Published November 11 2010
Violin virtuoso brings poise and passion to Fargo
Her fresh-faced smile and lively voice are part of it. So is her sense of humor.
“Never been to North Dakota; never been to either Dakota,” Murray says with a laugh.
But don’t mistake Murray’s youthfulness for inexperience. When the 28-year-old violinist takes the stage to perform Saint-Saëns’ third violin concerto with the Fargo-Moorhead Symphony Orchestra’s Masterworks concerts this weekend, she’ll bring an impressive musical résumé with her.
Her passion for the instrument goes back to the fifth grade, when Murray is said to have practiced five hours a day, though her interest in the violin began even earlier.
“Well, according to my family, I … asked for a violin when I was 2,” says Murray, who grew up in Chicago and Bloomington, Ind.
She would go on to study at Indiana University and began her work at the prestigious Juilliard School of Music at age 19. She won an Avery Fisher Career Grant in 2004 and was a BBC New Generation Artist from 2008 to 2010. She debuted with the Chicago Symphony Orchestra at age 9 and performed as a soloist with the Utah Symphony at age 16.
Murray carries herself with a confidence befitting such experiences. FMSO Music Director Bernard Rubenstein says the concerto Murray will play with the FMSO is technically demanding and very virtuosic. But Murray takes such demands in stride.
“You know, for me it becomes about telling that story, and if flying 100 miles per hour is part of that story then that’s great,” says Murray, who now lives in Manhattan.
FMSO Concertmaster Benjamin Sung knew Murray “just casually” from his own days studying at Indiana University and remembers being struck by how composed she was and the absence of nervousness about her. He describes her playing even at that time as “elegant” and speaks of her “natural musicianship.”
Performing seems to be a labor of love for Murray.
“There’s a great energy there that’s built up between performer and audience,” she says. “It can be many things. It can be educational. It can be inspirational. It can be difficult. It can be (with ease) or not. And every audience is different and every situation is different. Every hall is different. And I really enjoy stepping into each of these situations which seem so similar but are all so different.”
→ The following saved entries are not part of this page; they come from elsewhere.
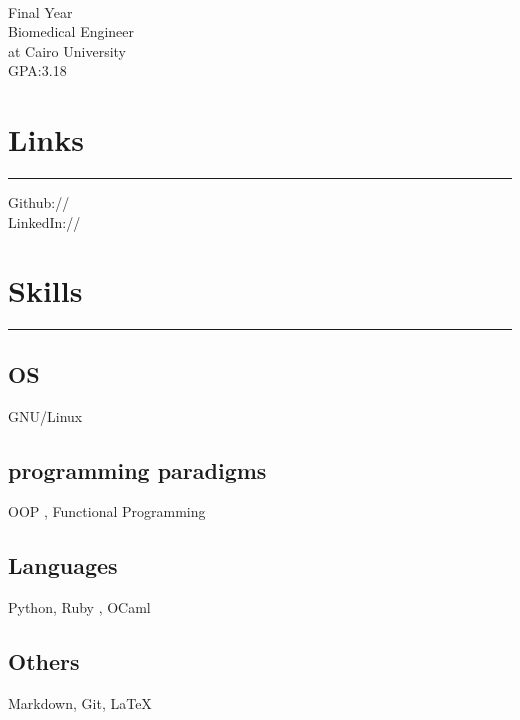 \documentclass[]{rahulworld-resume}
\begin{document}
%
%

\begin{minipage}[t]{0.33\textwidth} 
\begin{large}
	\\
\end{large}
Final Year \\
Biomedical Engineer  \\ 
at Cairo University \\ 
GPA:3.18  

\section{Links} 
\noindent\rule{5cm}{0.4pt}

Github:// \href{https://github.com/adel-elmala}{} \\
LinkedIn://  \href{https://www.linkedin.com/in/adel-elmala-70b774133/}{} \\

\section{Skills}
\noindent\rule{5cm}{0.4pt}
\subsection{OS}
GNU/Linux
\vspace{6pt}
\subsection{programming paradigms}
OOP , Functional Programming
\vspace{6pt}
\subsection{Languages}
Python, Ruby , OCaml
\vspace{6pt}
\subsection{Others}
Markdown, Git, \LaTeX
 
\sectionsep

\end{minipage}
\end{document}
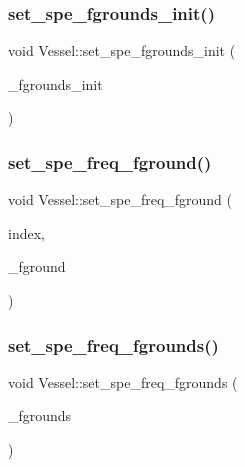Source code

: \mbox{\label{class_vessel_af9e60790a9ffec12d074e33a31c5dd6c}} 
\subsubsection{\texorpdfstring{set\_spe\_fgrounds\_init()}{set\_spe\_fgrounds\_init()}}
{\footnotesize\ttfamily void Vessel\+::set\+\_\+spe\+\_\+fgrounds\+\_\+init (\begin{DoxyParamCaption}\item[{const vector$<$ \mbox{\hyperlink{classtypes_1_1_node_id}{types\+::\+Node\+Id}} $>$ \&}]{\+\_\+fgrounds\+\_\+init }\end{DoxyParamCaption})}

\mbox{\label{class_vessel_a7ca74bd3e4f3ad4085a80ba17b9a635e}} 
\subsubsection{\texorpdfstring{set\_spe\_freq\_fground()}{set\_spe\_freq\_fground()}}
{\footnotesize\ttfamily void Vessel\+::set\+\_\+spe\+\_\+freq\+\_\+fground (\begin{DoxyParamCaption}\item[{int}]{index,  }\item[{double}]{\+\_\+fground }\end{DoxyParamCaption})}

\mbox{\label{class_vessel_ad57421c8a0353286a0c9fe5e0145ef3b}} 
\subsubsection{\texorpdfstring{set\_spe\_freq\_fgrounds()}{set\_spe\_freq\_fgrounds()}}
{\footnotesize\ttfamily void Vessel\+::set\+\_\+spe\+\_\+freq\+\_\+fgrounds (\begin{DoxyParamCaption}\item[{const std\+::vector$<$ double $>$ \&}]{\+\_\+fgrounds }\end{DoxyParamCaption})}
Despite the quiet and reserved nature of a symphonic performance, Murray says she can feel the response of the audience as she plays.
“You know, it’s like a vibe,” she says. “It’s not something you can really put your finger on. It’s not something that you can say it’s this, you know, but it’s something that you definitely feel. I feel it very strongly.”
Murray’s stop in Fargo-Moorhead will be one of many for the well-traveled former child prodigy. She estimates that she spends an average of about four days a week on the road.
Her travels have taken her from Copenhagen to Shanghai to Carnegie Hall to Berlin.
But like the challenges of virtuosic music, the up-and-coming classical soloist takes the road in stride.
“It’s a lot of traveling,” she says, “but I love traveling so it works out pretty well.”